T transinfection bacteriana celular se ve reforzada por el reconocimiento del antígeno ^16. Hemos demostrado que mediante el uso de células T CD4 ^{+ aisladas de}Ratones transgénicos otii reconociendo un OVAp específica, BMDCs cargan con OVAp y ratones infectados con diferentes bacterias (aquí los datos se presenta de Salmonella enterica). T CD4 ⁺ de células aisladas de ratones otii se incuban con DCs infectadas durante 30 min para permitir la formación de sinapsis inmune. Los datos aquí presentados corresponden a las bacterias que células T pueden capturar de los países en desarrollo en este corto período de tiempo. Sabemos que exposiciones más largas de las células T a las DC infectadas resultaron en capturas bacterianas más grandes (que no se muestra), pero como las células T también destruyen las bacterias especialmente captado muy rápidamente, la cuantificación de transinfection bacteriana que ocurre durante largos DC / T contactos de tiempo celular resultó ser difícil . Ensayo de supervivencia de gentamicina es un método muy sensible para cuantificar transinfection de células T debido a que es capaz de detectar una sola bacteria infectante ^21. Después de la incubación con gentamicina que matar sólo las bacterias extracelulares, las células T se aíslan y se lisan para sembrar en medio de agar bacterias plates. El aislamiento de las células T después de formar conjugados con países en desarrollo es un paso crítico en el protocolo. Solamente los experimentos con menos de 2% de los contaminantes deben tenerse en cuenta. Contaminación DC puede ser medida por citometría de flujo y las UFC correspondientes a la contaminación bajo DC deben ser restados. Alternativamente, las células T CD4 ⁺ de pureza se puede mejorar mediante el uso de clasificación de células.
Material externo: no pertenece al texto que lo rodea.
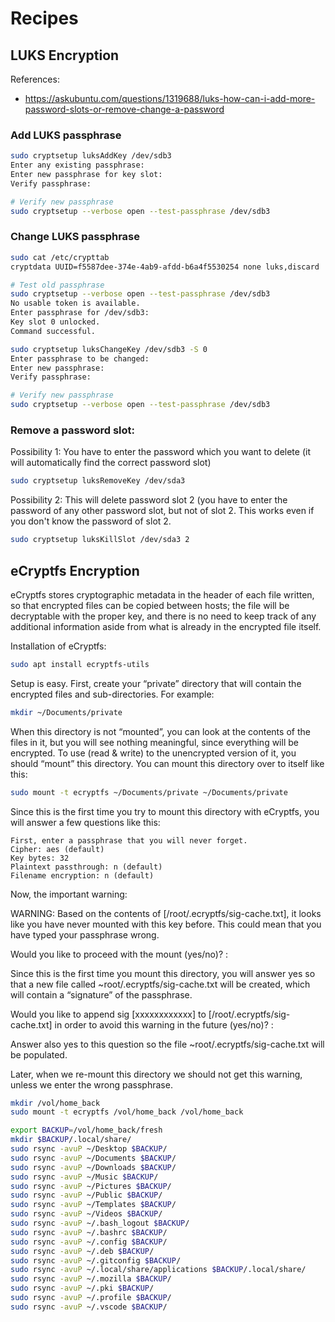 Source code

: # Recipes

## LUKS Encryption

References:

- https://askubuntu.com/questions/1319688/luks-how-can-i-add-more-password-slots-or-remove-change-a-password

### Add LUKS passphrase

```sh
sudo cryptsetup luksAddKey /dev/sdb3
Enter any existing passphrase:
Enter new passphrase for key slot:
Verify passphrase:

# Verify new passphrase
sudo cryptsetup --verbose open --test-passphrase /dev/sdb3
```

### Change LUKS passphrase

```sh
sudo cat /etc/crypttab
cryptdata UUID=f5587dee-374e-4ab9-afdd-b6a4f5530254 none luks,discard

# Test old passphrase
sudo cryptsetup --verbose open --test-passphrase /dev/sdb3
No usable token is available.
Enter passphrase for /dev/sdb3: 
Key slot 0 unlocked.
Command successful.

sudo cryptsetup luksChangeKey /dev/sdb3 -S 0
Enter passphrase to be changed:
Enter new passphrase:
Verify passphrase:

# Verify new passphrase
sudo cryptsetup --verbose open --test-passphrase /dev/sdb3
```

### Remove a password slot:

Possibility 1: You have to enter the password which you want to delete (it will automatically find the correct password slot)

```sh
sudo cryptsetup luksRemoveKey /dev/sda3
```

Possibility 2: This will delete password slot 2 (you have to enter the password of any other password slot, but not of slot 2. This works even if you don't know the password of slot 2.

```sh
sudo cryptsetup luksKillSlot /dev/sda3 2
```

## eCryptfs Encryption

eCryptfs stores cryptographic metadata in the header of each file written, so that encrypted files can be copied between hosts; the file will be decryptable with the proper key, and there is no need to keep track of any additional information aside from what is already in the encrypted file itself.

Installation of eCryptfs:

```sh
sudo apt install ecryptfs-utils
```

Setup is easy. First, create your “private” directory that will contain the encrypted files and sub-directories. For example:

```sh
mkdir ~/Documents/private
```

When this directory is not “mounted”, you can look at the contents of the files in it, but you will see nothing meaningful, since everything will be encrypted. To use (read & write) to the unencrypted version of it, you should “mount” this directory. You can mount this directory over to itself like this:

```sh
sudo mount -t ecryptfs ~/Documents/private ~/Documents/private
```

Since this is the first time you try to mount this directory with eCryptfs, you will answer a few questions like this:

    First, enter a passphrase that you will never forget.
    Cipher: aes (default)
    Key bytes: 32
    Plaintext passthrough: n (default)
    Filename encryption: n (default)

Now, the important warning:

WARNING: Based on the contents of [/root/.ecryptfs/sig-cache.txt],
it looks like you have never mounted with this key 
before. This could mean that you have typed your 
passphrase wrong.

Would you like to proceed with the mount (yes/no)? :

Since this is the first time you mount this directory, you will answer yes so that a new file called ~root/.ecryptfs/sig-cache.txt will be created, which will contain a “signature” of the passphrase.

Would you like to append sig [xxxxxxxxxxxx] to
[/root/.ecryptfs/sig-cache.txt] 
in order to avoid this warning in the future (yes/no)? : 

Answer also yes to this question so the file ~root/.ecryptfs/sig-cache.txt will be populated.

Later, when we re-mount this directory we should not get this warning, unless we enter the wrong passphrase.

```sh
mkdir /vol/home_back
sudo mount -t ecryptfs /vol/home_back /vol/home_back

export BACKUP=/vol/home_back/fresh
mkdir $BACKUP/.local/share/
sudo rsync -avuP ~/Desktop $BACKUP/
sudo rsync -avuP ~/Documents $BACKUP/
sudo rsync -avuP ~/Downloads $BACKUP/
sudo rsync -avuP ~/Music $BACKUP/
sudo rsync -avuP ~/Pictures $BACKUP/
sudo rsync -avuP ~/Public $BACKUP/
sudo rsync -avuP ~/Templates $BACKUP/
sudo rsync -avuP ~/Videos $BACKUP/
sudo rsync -avuP ~/.bash_logout $BACKUP/
sudo rsync -avuP ~/.bashrc $BACKUP/
sudo rsync -avuP ~/.config $BACKUP/
sudo rsync -avuP ~/.deb $BACKUP/
sudo rsync -avuP ~/.gitconfig $BACKUP/
sudo rsync -avuP ~/.local/share/applications $BACKUP/.local/share/
sudo rsync -avuP ~/.mozilla $BACKUP/
sudo rsync -avuP ~/.pki $BACKUP/
sudo rsync -avuP ~/.profile $BACKUP/
sudo rsync -avuP ~/.vscode $BACKUP/
```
Otro enfoque para cuantificar transinfection de células T es por citometría de flujo, utilizando bacterias que expresan GFP y etiquetado de las bacterias extracelulares con un fluoróforo compatible. Una limitación de este enfoque es que las bacterias tienen que expresar una GFP que es suficientemente brillante para la detección de células infectadas contra el fondo de autofluorescencia. Alternativamente, las bacterias pueden ser teñidas antes de infectar las DC con un rastreador celular. Otro enfoque sería la tinción de las bacterias extracelulares, permeabilización de las células T, a continuación, el etiquetado de todas las bacterias (intracelular + extracelular)con un fluorocromo diferente.

En cuanto a la orientación futura de este protocolo, que estamos tratando de establecer un protocolo para cuantificar el número de células T que capturaron bacterias después de la exposición más larga a los DC infectadas, mediante el uso de bacterias decoradas con partículas magnéticas. Las células T captura de bacterias se retienen las partículas magnéticas y por lo tanto deben ser fáciles de aislarlos mediante el uso de imanes.

The authors have nothing to disclose.

This work was supported by grants BFU2011-29450, BFU2008-04342/BMC from the Spanish Ministry of Science and Innovation and PIES201020I046 from Consejo Superior de Investigaciones Cientìficas (CSIC).